Study notes for Amazon S3.
The Simple Storage Service was Amazon’s first service offering on the cloud, so it looks quite a bit different than the other services on AWS. For example, its REST API uses XML instead of JSON, and buckets are given their own subdomain instead of being another part of the URL path. Additionally, the bucket ACL’s are another oddity (more XML), and were probably created because IAM was not released for another 6 years! Reading the Timeline of Amazon Web Services on Wikipedia is a great way to see how AWS has evolved.
S3 Buckets are Regional(-ish)
One confusing part of S3 is that buckets are tied to a Region, but its name must be unique across the entire partition!
This means that most simple bucket names will already be taken, and you’ll have to resort to using random characters or prefixing the bucket name with your AWS Account ID, which might be a bad idea since gaining Account ID’s are the first steps for hackers to begin a targeted attack against your account.
Bucket Deletion is a Pain in Many Ways
The other annoying result of partition-unique bucket names is that you will have to wait up to an hour after deleting a bucket to create a new bucket with the same name.
This has led me having to do some searching to override the default qualifier used in the AWS CDK after I deleted the CdkStack created from the bootstrap (whoops). Thankfully, I figured out how to fix that.

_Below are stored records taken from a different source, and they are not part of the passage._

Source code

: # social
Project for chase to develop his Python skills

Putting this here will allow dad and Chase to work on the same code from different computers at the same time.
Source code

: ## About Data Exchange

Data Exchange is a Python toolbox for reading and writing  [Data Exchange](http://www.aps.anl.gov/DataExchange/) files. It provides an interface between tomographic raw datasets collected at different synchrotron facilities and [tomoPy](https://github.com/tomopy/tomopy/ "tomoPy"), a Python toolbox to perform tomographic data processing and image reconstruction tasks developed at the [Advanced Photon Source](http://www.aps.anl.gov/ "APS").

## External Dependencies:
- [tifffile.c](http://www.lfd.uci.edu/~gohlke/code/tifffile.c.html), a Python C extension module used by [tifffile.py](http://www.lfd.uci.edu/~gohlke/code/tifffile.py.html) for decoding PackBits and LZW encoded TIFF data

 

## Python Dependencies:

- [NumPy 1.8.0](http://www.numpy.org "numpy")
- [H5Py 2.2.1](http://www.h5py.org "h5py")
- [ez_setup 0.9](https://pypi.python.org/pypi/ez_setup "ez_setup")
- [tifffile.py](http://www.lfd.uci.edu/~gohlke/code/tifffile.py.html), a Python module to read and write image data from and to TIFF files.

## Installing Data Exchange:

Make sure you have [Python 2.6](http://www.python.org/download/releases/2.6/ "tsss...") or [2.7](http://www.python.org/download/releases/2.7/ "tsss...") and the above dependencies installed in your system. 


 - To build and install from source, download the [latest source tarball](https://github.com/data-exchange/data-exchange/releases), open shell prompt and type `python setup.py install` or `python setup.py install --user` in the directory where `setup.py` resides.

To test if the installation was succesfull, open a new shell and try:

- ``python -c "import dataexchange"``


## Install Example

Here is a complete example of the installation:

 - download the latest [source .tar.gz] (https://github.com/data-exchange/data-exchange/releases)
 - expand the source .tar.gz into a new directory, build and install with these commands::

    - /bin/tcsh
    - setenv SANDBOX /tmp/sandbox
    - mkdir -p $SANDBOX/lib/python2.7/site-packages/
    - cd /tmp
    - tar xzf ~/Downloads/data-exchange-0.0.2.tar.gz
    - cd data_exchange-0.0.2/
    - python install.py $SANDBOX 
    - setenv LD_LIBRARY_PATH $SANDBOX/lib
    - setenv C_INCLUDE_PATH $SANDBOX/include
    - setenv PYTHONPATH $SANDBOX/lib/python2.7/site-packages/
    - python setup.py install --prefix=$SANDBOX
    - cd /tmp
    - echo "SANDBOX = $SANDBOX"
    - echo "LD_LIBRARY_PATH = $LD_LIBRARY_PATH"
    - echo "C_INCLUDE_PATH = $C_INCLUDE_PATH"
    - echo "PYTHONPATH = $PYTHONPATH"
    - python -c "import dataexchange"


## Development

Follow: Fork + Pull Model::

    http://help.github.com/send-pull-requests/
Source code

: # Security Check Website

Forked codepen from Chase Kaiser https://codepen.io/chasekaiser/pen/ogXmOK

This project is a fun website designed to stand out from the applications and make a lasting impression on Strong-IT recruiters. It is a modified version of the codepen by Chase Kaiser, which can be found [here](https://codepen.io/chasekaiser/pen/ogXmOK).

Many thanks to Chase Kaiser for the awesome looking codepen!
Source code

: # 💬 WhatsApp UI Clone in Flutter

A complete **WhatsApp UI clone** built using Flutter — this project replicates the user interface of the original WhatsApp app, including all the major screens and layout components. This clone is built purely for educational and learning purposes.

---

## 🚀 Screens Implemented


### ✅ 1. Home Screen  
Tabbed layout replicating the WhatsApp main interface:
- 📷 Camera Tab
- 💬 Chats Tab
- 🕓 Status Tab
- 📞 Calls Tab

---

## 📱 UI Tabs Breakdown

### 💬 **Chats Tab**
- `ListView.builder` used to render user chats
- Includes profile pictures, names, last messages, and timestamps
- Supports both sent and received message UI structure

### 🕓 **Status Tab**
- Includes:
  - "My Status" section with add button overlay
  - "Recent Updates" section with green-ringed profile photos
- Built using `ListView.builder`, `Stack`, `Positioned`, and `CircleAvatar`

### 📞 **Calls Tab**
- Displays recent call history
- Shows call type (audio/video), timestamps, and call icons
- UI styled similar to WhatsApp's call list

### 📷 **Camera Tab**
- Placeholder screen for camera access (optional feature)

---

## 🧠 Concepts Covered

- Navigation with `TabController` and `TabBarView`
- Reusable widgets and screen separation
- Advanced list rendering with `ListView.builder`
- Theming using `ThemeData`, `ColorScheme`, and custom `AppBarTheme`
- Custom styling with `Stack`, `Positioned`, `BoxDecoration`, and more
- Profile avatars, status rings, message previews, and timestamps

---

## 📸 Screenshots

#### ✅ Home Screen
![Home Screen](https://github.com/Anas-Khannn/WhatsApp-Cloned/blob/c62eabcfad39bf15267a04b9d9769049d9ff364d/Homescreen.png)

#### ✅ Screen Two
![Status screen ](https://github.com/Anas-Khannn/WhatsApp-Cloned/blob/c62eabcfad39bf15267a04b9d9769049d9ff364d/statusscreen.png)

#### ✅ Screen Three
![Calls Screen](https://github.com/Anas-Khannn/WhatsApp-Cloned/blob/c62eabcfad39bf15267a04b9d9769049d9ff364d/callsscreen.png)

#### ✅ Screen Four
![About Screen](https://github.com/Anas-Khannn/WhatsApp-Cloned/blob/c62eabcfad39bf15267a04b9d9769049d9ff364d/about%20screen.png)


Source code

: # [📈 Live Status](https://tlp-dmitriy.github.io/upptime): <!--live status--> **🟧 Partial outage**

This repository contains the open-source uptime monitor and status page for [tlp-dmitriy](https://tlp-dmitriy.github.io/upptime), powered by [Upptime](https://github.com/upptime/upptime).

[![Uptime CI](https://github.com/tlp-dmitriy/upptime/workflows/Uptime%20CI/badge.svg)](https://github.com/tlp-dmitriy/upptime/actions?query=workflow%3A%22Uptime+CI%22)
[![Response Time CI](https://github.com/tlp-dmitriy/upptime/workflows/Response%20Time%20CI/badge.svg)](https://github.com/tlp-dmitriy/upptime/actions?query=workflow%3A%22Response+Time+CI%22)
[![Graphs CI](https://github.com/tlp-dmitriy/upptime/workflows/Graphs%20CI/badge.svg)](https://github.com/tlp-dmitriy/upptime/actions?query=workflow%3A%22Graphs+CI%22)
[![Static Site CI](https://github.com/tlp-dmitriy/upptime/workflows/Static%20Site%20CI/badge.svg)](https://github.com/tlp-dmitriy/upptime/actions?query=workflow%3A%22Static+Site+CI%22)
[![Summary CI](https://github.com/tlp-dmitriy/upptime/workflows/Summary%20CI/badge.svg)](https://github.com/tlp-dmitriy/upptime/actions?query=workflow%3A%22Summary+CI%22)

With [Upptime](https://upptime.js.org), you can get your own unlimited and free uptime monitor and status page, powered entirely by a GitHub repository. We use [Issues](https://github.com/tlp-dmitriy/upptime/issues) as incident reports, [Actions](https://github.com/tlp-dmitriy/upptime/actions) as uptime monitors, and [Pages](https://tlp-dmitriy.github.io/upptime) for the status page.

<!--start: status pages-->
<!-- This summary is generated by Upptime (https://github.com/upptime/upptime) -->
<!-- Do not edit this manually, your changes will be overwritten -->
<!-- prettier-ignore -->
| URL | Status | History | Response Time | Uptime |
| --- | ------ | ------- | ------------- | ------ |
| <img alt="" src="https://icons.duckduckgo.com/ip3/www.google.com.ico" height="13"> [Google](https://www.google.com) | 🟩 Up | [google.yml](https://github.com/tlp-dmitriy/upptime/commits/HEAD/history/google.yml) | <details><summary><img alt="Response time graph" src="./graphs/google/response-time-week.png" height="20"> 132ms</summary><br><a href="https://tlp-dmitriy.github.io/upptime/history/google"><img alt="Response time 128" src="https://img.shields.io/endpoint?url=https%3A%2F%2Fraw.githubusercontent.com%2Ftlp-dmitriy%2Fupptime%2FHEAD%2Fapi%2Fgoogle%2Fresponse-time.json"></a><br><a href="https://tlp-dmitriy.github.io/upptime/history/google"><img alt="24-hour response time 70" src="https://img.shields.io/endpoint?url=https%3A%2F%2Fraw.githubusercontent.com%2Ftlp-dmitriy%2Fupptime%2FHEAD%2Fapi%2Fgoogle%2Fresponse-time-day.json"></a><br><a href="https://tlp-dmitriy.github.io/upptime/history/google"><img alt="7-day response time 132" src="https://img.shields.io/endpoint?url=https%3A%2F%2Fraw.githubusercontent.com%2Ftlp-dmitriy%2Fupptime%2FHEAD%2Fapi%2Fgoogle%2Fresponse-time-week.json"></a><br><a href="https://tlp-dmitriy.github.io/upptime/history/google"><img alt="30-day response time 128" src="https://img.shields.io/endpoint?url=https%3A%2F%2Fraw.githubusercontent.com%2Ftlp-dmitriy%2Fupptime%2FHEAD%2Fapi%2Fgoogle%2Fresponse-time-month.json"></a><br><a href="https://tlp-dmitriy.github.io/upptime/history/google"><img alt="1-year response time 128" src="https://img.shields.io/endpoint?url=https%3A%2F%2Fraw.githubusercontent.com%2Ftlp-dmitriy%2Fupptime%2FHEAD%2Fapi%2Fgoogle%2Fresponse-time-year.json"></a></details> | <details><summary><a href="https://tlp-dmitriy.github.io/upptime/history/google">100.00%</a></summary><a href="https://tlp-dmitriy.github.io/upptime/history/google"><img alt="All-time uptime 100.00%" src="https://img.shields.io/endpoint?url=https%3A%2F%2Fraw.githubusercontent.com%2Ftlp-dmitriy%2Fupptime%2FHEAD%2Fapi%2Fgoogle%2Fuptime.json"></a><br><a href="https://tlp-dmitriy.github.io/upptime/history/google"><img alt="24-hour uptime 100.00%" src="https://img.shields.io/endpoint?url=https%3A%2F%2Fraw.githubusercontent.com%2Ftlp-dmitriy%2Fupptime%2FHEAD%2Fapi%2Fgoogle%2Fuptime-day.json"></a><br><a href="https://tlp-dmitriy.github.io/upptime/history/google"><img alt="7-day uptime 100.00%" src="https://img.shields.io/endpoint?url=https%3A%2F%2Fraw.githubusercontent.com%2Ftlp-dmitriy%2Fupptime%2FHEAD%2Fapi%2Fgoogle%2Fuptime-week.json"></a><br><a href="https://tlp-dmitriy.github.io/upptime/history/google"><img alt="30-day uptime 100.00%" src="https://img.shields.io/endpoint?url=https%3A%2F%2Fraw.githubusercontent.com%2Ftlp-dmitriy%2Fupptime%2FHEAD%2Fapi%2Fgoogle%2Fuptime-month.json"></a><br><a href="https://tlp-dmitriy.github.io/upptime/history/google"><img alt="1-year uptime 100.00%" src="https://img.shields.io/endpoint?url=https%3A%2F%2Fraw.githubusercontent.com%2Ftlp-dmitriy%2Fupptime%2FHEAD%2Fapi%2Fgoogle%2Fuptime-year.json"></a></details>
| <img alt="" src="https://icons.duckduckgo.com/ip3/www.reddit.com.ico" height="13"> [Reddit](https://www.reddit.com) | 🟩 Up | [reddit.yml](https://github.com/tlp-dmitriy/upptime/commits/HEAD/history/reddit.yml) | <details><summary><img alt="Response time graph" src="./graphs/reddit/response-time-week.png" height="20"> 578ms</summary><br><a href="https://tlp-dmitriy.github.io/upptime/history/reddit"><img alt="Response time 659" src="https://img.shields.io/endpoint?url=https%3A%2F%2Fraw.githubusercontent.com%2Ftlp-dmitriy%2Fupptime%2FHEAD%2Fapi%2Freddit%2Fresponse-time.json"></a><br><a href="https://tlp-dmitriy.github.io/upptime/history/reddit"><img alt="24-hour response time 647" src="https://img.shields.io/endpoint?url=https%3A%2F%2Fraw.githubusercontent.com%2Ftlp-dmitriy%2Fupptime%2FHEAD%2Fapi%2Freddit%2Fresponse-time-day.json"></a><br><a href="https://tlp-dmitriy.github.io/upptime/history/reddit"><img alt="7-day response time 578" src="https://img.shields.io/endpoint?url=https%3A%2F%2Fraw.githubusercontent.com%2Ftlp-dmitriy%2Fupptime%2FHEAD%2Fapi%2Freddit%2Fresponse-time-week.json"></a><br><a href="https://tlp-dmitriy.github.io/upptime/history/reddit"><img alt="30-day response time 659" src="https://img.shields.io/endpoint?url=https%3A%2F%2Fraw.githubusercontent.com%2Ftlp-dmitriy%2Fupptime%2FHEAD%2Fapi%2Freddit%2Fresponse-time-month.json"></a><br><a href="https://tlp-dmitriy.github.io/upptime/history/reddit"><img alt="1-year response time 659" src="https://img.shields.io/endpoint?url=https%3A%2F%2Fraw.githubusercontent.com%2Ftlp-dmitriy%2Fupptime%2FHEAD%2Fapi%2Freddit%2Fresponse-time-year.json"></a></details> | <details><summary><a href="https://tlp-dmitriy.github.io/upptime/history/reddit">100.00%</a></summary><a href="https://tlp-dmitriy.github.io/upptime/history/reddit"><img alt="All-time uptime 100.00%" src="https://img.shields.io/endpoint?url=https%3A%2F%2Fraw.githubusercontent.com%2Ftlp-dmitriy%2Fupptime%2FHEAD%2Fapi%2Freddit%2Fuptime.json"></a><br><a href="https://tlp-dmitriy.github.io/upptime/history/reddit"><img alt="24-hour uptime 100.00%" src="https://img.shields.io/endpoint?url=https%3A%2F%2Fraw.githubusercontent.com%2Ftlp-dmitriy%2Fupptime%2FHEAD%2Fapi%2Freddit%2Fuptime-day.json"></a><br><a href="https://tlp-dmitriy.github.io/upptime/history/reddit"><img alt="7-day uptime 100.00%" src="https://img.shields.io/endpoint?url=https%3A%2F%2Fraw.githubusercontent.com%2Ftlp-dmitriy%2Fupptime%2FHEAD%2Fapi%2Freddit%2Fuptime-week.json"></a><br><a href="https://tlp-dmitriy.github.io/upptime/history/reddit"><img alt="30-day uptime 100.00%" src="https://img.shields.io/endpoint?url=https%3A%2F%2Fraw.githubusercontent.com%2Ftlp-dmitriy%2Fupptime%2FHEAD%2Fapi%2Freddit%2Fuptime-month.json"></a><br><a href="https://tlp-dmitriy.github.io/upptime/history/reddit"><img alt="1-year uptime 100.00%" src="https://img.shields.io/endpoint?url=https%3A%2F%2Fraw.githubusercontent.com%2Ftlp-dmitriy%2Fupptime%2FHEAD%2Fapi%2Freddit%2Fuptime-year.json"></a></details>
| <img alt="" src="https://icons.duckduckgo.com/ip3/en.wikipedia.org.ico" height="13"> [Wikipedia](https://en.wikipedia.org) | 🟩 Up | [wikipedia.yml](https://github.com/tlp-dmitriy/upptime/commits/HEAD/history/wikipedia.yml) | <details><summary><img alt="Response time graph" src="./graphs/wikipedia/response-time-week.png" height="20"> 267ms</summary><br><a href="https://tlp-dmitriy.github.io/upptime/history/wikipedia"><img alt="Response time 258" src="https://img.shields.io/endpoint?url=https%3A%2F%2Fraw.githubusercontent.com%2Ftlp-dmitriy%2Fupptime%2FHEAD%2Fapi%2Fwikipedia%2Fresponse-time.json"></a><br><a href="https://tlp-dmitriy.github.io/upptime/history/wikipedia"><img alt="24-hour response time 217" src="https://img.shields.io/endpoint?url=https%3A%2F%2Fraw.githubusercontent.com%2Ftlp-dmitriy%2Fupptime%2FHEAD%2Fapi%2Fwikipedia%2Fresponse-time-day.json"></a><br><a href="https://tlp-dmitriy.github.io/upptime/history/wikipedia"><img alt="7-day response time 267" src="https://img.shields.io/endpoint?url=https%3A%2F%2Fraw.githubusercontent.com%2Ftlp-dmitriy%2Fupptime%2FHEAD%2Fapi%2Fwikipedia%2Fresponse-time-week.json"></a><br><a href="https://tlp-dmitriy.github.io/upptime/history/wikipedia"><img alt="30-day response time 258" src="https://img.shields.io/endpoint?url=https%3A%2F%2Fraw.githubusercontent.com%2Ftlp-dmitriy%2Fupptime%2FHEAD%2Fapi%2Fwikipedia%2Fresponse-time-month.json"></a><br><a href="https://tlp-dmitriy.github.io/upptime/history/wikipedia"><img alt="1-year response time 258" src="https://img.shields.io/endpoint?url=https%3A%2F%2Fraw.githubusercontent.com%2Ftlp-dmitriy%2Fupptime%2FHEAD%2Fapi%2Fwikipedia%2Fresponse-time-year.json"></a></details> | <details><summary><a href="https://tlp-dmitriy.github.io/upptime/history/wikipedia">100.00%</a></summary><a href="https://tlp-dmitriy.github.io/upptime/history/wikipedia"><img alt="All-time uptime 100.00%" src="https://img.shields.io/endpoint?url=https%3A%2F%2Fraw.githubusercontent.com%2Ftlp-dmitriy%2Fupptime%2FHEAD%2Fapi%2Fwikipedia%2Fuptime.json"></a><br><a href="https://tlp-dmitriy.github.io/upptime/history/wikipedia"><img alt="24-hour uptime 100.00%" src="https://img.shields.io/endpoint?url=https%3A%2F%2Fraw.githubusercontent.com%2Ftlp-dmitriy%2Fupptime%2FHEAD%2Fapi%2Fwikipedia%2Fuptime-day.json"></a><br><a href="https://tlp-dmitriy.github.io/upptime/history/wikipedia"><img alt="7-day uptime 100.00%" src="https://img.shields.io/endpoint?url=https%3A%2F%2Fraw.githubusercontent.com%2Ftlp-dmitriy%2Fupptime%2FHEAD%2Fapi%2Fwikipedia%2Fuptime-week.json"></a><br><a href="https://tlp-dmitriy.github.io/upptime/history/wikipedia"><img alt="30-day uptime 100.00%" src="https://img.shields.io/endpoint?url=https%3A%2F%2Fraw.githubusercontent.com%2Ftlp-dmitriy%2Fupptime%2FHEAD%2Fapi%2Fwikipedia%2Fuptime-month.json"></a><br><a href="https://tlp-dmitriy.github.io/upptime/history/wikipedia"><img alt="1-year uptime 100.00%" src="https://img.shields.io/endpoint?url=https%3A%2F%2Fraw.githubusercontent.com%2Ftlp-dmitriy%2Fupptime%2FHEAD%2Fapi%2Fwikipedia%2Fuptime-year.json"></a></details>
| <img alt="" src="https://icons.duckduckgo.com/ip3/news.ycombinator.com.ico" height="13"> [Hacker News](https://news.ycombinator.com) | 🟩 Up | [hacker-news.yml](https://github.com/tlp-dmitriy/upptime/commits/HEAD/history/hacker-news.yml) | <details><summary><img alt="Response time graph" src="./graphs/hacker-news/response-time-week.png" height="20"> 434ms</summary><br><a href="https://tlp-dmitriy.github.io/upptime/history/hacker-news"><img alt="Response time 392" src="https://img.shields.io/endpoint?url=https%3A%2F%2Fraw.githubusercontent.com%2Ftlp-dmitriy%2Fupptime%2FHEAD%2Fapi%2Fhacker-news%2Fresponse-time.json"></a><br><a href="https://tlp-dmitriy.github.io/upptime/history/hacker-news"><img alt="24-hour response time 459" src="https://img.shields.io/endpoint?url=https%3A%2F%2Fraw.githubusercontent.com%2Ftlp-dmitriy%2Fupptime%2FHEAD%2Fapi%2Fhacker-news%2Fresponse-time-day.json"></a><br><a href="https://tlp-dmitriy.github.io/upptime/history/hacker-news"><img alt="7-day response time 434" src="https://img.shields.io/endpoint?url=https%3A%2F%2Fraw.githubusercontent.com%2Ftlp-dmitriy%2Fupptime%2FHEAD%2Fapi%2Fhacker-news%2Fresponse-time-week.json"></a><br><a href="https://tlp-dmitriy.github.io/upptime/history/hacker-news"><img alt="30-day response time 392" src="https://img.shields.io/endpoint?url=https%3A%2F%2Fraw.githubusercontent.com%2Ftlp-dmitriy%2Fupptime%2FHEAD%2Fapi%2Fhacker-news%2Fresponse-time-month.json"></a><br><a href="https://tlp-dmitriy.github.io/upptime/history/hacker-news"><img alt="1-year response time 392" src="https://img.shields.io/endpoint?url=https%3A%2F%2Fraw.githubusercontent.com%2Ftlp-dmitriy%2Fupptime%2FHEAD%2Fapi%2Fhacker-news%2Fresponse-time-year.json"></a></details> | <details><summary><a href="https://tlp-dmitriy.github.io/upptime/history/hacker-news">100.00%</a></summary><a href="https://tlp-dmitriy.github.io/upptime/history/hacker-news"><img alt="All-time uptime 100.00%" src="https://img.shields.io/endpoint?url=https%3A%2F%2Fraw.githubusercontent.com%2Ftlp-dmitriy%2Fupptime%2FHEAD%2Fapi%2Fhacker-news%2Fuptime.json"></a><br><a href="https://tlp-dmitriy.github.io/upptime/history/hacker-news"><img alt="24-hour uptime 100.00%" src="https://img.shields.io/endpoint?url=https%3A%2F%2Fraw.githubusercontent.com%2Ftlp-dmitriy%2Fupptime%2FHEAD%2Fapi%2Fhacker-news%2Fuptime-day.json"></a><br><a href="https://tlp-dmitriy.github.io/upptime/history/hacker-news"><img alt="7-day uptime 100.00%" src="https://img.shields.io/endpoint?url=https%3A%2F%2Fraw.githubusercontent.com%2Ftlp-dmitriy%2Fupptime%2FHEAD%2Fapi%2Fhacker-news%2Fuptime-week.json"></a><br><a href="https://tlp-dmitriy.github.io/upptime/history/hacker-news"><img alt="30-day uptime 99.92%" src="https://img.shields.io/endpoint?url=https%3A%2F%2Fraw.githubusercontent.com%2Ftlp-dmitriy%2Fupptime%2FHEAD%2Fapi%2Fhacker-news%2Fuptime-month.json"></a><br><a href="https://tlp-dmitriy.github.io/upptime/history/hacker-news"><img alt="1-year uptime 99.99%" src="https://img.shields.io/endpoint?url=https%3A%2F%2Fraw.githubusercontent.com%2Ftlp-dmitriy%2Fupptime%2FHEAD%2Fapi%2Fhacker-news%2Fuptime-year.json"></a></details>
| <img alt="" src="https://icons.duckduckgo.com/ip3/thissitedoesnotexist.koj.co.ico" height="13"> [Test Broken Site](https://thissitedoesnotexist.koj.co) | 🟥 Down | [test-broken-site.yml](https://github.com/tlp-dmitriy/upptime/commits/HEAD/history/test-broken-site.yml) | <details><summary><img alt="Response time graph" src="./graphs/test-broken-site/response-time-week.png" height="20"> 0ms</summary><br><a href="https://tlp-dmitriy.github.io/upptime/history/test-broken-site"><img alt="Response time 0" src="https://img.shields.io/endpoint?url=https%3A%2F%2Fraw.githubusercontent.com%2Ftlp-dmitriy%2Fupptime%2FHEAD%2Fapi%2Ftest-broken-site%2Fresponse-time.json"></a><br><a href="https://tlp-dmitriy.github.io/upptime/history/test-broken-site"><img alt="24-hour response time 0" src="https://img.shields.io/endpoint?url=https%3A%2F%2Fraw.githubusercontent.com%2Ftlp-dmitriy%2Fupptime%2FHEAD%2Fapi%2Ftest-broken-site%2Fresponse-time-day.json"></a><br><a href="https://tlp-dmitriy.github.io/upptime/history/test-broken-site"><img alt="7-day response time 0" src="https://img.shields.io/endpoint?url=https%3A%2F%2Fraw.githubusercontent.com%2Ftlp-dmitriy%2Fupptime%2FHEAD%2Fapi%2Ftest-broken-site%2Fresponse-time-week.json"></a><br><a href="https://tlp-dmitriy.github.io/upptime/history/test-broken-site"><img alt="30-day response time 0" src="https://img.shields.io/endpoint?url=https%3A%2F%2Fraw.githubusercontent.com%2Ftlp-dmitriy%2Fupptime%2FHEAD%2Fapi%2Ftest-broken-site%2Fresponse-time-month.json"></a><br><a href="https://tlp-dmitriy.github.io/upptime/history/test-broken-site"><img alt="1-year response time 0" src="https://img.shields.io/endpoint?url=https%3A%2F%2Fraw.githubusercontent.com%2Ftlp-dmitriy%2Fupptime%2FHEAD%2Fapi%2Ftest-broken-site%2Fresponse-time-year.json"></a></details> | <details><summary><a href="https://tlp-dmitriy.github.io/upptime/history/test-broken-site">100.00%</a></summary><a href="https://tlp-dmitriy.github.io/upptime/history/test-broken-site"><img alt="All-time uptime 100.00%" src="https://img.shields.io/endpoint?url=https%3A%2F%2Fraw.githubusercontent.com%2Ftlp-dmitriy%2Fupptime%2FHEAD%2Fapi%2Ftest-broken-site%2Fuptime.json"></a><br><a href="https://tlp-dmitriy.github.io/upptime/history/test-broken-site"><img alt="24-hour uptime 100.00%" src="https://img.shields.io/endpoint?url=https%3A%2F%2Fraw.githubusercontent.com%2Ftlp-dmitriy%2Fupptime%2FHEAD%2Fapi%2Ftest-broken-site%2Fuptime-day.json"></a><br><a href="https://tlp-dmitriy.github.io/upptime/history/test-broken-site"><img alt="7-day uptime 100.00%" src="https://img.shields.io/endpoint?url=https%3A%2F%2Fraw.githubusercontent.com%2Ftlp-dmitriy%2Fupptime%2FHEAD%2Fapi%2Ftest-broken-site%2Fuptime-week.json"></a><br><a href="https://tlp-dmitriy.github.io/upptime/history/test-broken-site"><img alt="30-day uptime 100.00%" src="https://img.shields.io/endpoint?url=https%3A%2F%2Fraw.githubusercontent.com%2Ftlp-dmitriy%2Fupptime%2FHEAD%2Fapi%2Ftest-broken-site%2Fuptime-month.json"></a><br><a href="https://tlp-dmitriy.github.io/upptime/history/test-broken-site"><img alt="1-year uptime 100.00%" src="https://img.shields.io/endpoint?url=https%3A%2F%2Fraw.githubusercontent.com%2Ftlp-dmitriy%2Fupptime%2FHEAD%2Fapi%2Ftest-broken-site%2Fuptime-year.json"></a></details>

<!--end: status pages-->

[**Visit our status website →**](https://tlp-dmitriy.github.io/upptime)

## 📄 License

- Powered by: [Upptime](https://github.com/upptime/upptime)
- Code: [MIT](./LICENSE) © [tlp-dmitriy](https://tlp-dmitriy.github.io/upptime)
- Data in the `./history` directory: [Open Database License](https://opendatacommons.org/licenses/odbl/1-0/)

Deleting a bucket through the AWS Console is blocked unless the bucket is empty. Sadly, there is no such protection if you use the AWS CLI’s aws s3 rb --force
command. It seems like deleting buckets accidentally (or maliciously) happens more often than you think, so do yourself a favor and do one or more of the following to protect your valuable S3 data:
- Enable Versioning
- Enable MFA Delete
- Create backups with AWS Backup
- Use cross-region replication
Incomplete Multipart Uploads
When uploading large (>100MB) objects to an S3 bucket, you will need to use a multi-part upload. This allows you to upload your object chunks at a time until the entire object is uploaded.
The process of actually performing a multi-part upload is a little complex, and thankfully it is abstracted away by the AWS SDK.
However, if that process were to be interrupted, say your EC2 Spot instance ran out of time, then you may be left with an incomplete multipart upload.
These incomplete multipart uploads still take up storage space that you are charged for!
Thankfully, you can configure a storage lifecycle rule to remove any incomplete multi-part uploads after a certain period of time.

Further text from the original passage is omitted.